*** Opening of SUPPLIED MATERIAL ***
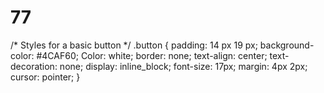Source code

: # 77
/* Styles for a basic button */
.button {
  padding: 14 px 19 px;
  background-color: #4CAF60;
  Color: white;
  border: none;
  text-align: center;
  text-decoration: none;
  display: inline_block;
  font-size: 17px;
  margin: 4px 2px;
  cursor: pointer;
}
*** Close of SUPPLIED MATERIAL ***
*** Opening of SUPPLIED MATERIAL ***
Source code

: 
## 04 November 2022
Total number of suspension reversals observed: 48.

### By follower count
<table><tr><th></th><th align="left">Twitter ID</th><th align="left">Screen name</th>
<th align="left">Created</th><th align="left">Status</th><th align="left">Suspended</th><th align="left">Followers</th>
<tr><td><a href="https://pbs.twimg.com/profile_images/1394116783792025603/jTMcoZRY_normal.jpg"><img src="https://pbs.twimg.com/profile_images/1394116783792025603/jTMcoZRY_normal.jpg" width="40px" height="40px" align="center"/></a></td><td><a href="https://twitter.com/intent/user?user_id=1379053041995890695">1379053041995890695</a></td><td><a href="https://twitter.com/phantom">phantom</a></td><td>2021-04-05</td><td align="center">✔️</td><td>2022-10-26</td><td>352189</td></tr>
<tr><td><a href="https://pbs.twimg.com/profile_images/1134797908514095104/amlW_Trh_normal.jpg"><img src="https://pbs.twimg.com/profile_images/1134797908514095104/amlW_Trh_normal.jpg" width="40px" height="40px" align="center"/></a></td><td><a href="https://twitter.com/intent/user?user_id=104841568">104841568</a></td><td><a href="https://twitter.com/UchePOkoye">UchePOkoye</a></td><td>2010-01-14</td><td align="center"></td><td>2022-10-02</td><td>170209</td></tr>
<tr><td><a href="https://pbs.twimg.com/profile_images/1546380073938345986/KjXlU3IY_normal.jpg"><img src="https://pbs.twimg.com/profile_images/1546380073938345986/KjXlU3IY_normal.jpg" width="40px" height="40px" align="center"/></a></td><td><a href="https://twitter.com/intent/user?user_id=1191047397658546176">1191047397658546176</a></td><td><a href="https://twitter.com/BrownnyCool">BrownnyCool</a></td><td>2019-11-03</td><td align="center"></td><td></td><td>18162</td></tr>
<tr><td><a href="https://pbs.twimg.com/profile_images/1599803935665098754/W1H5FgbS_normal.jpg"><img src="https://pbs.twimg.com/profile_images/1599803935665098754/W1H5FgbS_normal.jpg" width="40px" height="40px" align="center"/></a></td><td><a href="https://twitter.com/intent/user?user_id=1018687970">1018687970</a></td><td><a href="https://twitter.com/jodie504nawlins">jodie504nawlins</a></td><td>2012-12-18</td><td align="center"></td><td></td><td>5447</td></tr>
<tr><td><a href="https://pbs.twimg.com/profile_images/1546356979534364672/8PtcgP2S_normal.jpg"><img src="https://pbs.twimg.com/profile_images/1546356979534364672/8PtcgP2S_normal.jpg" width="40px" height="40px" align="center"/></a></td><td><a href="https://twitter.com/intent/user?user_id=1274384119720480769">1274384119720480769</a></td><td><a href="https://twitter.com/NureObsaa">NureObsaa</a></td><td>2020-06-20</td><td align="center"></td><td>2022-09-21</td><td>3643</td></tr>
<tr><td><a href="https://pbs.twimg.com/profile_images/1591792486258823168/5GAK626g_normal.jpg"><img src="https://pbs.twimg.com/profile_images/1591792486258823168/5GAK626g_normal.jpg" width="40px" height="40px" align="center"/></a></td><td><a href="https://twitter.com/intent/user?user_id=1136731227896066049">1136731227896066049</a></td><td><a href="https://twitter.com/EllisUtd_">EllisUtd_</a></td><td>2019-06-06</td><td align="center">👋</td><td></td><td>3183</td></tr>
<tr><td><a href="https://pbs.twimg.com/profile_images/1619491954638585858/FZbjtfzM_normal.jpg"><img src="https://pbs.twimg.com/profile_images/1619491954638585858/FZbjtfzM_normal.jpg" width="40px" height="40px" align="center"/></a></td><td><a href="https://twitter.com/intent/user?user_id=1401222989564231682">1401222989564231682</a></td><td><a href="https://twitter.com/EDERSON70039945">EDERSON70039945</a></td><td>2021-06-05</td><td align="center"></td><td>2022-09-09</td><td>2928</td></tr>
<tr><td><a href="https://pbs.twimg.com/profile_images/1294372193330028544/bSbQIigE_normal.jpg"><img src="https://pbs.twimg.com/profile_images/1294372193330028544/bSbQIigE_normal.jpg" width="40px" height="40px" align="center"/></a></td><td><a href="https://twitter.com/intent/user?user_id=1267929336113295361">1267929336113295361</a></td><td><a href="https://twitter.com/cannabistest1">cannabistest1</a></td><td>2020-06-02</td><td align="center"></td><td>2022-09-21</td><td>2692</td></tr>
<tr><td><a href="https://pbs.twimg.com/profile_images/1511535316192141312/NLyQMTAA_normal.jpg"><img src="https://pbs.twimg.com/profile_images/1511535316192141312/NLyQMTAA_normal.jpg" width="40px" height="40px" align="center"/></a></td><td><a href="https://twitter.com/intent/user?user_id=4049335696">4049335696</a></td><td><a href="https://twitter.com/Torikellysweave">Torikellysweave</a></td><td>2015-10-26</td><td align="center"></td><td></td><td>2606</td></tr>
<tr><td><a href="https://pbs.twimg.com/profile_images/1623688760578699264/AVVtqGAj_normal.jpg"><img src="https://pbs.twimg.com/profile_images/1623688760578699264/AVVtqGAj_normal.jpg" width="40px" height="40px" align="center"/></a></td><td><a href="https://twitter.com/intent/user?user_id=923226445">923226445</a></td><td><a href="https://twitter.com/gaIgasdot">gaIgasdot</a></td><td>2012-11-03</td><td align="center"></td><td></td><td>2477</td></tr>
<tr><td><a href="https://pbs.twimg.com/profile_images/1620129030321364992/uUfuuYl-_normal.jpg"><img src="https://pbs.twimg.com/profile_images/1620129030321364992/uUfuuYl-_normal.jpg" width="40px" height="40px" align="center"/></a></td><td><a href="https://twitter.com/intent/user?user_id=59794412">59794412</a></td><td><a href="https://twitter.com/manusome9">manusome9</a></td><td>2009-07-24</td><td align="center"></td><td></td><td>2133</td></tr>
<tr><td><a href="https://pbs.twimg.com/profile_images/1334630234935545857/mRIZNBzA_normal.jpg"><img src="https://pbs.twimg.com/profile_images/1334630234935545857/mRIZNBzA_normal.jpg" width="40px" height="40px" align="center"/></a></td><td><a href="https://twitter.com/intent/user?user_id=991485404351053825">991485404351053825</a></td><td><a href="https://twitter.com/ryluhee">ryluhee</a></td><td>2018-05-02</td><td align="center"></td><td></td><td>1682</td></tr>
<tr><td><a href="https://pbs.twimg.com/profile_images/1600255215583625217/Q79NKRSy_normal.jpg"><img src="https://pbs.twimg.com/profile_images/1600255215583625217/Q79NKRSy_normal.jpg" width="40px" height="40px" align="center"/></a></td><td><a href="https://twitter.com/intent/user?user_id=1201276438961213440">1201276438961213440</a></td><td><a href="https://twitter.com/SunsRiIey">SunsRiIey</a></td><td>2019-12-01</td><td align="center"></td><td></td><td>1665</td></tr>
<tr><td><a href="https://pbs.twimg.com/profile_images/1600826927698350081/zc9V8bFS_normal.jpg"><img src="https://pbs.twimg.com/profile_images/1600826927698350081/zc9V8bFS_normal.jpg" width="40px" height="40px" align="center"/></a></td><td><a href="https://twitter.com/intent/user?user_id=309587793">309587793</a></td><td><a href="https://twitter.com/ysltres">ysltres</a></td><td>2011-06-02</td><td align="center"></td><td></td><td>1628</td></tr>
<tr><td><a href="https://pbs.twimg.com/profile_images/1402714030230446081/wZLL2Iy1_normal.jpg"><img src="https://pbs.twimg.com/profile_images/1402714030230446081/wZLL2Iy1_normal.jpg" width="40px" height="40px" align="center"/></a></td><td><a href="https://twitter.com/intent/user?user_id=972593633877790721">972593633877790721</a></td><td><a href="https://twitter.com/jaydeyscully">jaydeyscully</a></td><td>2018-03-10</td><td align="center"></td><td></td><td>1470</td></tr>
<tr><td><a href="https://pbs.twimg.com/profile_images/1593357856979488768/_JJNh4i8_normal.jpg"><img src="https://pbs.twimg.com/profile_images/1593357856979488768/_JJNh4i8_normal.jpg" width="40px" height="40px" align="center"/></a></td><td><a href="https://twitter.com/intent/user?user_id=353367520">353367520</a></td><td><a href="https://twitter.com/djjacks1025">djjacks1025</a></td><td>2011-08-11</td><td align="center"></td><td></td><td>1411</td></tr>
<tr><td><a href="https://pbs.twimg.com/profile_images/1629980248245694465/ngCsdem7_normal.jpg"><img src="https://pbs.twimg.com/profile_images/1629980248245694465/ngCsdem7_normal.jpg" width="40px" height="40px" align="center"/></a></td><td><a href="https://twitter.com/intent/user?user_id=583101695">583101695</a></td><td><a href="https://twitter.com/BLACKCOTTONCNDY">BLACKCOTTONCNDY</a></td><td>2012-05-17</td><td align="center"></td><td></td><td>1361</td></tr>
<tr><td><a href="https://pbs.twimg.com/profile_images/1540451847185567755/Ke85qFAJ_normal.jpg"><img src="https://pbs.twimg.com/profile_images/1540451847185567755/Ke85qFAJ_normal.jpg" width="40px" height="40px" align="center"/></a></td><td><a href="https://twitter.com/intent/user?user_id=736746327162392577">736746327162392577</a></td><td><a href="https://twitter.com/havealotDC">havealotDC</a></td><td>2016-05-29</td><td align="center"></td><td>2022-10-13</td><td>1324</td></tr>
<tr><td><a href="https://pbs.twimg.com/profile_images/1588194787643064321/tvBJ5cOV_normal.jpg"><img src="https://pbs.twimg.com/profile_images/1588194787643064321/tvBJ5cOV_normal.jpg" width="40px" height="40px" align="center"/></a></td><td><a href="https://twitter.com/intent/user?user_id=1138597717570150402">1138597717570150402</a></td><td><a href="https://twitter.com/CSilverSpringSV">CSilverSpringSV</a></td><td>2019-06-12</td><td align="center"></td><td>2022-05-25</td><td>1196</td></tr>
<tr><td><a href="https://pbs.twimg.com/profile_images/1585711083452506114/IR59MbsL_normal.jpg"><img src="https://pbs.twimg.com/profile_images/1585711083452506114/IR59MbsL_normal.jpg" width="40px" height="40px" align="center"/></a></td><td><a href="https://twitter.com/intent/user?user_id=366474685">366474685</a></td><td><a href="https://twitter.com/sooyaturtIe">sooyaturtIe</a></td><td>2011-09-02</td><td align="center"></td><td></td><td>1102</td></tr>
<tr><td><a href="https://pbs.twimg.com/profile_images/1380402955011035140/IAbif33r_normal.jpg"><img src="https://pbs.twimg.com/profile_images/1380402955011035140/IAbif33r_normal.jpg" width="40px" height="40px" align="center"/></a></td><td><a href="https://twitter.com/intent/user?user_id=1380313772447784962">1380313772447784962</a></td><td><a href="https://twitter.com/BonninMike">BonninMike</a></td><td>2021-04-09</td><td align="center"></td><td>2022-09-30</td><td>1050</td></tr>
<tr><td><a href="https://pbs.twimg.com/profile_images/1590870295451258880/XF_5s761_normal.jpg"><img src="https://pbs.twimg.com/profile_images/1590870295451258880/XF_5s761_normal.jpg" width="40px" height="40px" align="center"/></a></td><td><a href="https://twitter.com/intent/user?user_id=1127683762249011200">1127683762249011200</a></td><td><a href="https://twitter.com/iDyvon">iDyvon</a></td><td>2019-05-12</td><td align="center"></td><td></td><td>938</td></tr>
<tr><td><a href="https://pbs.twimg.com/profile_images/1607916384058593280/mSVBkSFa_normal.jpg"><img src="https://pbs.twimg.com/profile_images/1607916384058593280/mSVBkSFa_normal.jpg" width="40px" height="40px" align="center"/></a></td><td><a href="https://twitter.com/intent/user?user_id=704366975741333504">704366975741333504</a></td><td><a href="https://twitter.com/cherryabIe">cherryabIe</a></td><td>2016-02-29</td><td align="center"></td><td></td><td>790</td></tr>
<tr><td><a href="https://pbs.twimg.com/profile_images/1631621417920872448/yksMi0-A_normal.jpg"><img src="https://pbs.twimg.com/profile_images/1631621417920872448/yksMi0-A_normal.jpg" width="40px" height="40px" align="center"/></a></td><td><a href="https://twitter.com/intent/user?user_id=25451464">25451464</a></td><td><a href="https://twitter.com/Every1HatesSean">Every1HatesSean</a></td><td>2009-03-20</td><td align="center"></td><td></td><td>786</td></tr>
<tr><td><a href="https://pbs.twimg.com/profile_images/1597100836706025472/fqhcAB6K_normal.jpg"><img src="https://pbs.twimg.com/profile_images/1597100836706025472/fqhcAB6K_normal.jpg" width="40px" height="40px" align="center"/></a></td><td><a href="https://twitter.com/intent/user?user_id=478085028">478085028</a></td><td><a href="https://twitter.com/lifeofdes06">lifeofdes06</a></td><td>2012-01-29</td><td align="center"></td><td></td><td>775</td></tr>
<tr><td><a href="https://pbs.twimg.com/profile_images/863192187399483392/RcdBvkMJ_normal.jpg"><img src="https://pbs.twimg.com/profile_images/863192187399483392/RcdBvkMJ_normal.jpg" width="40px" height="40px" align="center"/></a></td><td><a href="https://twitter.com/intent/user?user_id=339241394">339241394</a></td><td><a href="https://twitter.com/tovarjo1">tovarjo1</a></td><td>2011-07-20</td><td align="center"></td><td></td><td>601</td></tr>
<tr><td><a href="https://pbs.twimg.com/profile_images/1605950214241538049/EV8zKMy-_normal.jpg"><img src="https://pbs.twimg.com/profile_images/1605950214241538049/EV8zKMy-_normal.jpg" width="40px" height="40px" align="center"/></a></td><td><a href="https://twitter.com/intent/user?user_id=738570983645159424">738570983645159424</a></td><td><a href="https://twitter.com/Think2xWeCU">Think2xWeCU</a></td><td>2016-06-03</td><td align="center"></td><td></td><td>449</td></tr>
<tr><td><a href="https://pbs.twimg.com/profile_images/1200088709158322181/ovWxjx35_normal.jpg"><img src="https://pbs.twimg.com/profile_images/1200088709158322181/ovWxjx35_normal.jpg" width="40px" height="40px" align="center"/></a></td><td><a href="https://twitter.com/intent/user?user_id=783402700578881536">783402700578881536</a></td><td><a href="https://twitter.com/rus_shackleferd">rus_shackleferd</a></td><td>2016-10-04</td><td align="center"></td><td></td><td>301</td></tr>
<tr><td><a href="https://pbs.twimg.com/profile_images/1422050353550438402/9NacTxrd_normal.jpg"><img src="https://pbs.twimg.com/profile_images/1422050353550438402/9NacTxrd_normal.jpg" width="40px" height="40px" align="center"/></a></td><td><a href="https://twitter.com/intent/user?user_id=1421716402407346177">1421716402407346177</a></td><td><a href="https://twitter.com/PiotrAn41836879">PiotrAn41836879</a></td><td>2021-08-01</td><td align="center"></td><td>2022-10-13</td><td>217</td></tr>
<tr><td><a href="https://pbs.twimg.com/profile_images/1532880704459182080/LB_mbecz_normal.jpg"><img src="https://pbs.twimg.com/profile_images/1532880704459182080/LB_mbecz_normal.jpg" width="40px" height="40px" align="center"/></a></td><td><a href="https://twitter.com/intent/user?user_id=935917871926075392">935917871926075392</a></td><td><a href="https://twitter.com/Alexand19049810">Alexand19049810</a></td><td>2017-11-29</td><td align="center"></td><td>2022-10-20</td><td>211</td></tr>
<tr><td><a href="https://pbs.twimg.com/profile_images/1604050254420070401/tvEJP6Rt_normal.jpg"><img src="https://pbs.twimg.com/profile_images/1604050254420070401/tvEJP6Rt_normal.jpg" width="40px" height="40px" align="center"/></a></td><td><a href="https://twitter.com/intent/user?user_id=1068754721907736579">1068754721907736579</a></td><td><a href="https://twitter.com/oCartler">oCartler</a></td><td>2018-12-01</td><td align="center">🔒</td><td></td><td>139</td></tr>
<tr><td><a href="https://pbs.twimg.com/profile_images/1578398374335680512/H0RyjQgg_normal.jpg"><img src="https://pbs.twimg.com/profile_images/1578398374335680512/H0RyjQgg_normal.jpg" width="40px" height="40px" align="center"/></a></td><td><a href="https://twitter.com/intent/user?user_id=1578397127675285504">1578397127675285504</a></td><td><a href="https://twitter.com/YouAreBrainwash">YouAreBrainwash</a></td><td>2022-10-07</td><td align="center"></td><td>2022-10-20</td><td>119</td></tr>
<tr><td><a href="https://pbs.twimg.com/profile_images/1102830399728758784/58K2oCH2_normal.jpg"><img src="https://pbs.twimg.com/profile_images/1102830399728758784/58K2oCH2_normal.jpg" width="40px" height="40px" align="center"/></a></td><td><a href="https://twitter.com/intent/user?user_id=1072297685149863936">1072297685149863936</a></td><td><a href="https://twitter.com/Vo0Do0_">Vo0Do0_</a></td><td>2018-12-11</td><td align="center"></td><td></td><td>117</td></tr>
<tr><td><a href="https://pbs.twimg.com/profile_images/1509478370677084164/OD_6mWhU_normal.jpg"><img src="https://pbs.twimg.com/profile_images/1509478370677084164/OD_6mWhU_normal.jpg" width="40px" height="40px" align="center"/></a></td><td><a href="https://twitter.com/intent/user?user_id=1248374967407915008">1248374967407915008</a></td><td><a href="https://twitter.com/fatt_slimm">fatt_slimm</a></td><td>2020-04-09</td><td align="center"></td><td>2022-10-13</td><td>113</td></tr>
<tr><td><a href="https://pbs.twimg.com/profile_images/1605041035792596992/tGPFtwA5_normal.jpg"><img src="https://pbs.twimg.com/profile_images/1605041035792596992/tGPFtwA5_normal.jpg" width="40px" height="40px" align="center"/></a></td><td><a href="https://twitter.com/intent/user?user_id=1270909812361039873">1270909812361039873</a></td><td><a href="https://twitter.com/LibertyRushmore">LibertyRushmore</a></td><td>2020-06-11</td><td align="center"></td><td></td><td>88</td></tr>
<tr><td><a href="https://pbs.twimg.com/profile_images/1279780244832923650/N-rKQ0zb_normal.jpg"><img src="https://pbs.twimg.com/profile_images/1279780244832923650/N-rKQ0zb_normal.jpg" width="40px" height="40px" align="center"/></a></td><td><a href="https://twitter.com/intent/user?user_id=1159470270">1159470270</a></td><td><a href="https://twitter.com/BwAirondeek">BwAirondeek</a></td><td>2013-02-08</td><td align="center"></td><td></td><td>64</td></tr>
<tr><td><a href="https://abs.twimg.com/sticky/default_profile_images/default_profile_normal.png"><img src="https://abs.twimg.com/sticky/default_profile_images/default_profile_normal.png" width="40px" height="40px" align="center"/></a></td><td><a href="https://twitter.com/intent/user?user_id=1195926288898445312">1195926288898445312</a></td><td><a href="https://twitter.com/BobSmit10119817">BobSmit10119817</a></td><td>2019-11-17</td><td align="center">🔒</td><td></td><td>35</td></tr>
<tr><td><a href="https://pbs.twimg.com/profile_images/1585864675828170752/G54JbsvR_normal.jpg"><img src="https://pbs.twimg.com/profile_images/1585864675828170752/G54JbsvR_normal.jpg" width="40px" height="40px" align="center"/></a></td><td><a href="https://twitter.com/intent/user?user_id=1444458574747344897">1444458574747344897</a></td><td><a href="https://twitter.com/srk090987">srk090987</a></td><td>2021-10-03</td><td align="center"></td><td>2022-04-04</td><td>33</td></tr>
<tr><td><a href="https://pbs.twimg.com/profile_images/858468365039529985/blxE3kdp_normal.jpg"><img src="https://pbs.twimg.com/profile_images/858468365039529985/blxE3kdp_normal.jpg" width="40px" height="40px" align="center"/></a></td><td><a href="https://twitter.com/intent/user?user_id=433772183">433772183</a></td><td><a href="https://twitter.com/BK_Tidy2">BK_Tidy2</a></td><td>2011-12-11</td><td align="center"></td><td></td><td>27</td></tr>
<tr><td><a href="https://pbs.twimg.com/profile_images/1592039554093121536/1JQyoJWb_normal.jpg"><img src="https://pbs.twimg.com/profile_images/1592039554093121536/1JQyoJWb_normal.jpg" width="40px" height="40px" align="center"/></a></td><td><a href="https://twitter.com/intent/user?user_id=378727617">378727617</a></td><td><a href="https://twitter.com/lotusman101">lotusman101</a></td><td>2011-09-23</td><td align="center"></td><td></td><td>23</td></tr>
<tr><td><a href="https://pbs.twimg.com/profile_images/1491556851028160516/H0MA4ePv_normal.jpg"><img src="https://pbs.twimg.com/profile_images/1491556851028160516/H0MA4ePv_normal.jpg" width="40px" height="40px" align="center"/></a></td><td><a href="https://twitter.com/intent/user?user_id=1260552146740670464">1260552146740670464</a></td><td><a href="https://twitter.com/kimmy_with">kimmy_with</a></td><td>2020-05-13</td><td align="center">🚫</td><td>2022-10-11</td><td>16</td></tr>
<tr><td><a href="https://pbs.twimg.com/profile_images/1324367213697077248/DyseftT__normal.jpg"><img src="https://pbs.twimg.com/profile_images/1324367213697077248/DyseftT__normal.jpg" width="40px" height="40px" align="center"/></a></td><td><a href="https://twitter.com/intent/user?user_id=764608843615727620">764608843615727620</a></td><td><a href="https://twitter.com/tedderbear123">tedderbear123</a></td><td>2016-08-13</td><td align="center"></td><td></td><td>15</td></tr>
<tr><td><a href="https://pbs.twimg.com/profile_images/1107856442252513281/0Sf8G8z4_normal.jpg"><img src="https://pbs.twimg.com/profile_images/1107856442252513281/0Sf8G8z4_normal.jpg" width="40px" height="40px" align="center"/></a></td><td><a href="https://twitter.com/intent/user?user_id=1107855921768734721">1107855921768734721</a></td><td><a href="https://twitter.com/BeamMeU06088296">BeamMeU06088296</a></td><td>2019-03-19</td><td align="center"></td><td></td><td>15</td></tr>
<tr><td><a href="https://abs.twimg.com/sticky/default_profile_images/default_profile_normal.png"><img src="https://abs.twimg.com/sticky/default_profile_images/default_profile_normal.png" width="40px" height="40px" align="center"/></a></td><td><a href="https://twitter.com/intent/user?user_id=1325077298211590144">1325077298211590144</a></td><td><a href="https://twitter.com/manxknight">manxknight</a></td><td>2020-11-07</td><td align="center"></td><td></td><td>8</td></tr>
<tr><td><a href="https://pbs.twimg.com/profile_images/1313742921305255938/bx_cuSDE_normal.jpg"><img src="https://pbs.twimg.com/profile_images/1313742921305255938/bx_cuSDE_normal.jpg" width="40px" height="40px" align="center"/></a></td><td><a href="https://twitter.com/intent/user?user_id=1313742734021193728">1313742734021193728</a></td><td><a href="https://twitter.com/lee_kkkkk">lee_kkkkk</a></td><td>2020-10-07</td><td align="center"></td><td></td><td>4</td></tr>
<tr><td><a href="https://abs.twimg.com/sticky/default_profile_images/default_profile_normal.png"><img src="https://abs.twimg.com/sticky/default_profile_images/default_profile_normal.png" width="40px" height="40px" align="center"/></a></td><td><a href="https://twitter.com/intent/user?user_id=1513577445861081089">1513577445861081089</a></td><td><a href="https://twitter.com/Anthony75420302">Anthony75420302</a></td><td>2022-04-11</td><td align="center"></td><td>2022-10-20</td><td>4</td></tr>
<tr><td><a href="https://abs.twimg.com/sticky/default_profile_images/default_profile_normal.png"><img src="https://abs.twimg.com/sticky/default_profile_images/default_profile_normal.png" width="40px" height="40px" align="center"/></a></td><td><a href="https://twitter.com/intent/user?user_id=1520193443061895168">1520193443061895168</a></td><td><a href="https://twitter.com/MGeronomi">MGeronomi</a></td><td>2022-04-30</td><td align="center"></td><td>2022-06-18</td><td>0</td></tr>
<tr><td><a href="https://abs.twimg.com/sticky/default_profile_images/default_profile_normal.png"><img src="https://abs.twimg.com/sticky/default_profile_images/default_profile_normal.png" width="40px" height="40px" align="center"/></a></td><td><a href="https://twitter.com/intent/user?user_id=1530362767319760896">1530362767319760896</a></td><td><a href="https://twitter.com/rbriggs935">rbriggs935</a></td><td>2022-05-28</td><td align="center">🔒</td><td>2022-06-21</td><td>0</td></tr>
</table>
*** Close of SUPPLIED MATERIAL ***
*** Opening of SUPPLIED MATERIAL ***
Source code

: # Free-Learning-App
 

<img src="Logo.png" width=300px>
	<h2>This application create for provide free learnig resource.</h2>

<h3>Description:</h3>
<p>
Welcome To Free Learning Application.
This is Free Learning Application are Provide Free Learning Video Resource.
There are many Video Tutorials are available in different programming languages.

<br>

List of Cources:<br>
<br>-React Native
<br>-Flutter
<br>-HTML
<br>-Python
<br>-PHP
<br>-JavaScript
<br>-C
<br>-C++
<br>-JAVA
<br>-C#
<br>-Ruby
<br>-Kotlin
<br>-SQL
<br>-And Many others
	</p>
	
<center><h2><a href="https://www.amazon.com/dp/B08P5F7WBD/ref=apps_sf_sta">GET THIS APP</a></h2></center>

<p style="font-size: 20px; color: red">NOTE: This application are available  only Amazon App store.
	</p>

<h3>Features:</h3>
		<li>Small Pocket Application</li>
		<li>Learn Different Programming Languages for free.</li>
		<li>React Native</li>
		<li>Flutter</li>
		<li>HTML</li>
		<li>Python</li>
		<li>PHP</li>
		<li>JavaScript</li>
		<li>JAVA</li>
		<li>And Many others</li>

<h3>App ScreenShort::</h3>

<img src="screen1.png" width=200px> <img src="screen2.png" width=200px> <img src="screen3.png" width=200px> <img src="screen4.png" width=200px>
*** Close of SUPPLIED MATERIAL ***
▶ [TASK TO COMPLETE] The lines to return are those holding the string "font" anywhere in the listing above.

▶ [RESULT OF THE EXERCISE]
  font-size: 17px;
<p style="font-size: 20px; color: red">NOTE: This application are available  only Amazon App store.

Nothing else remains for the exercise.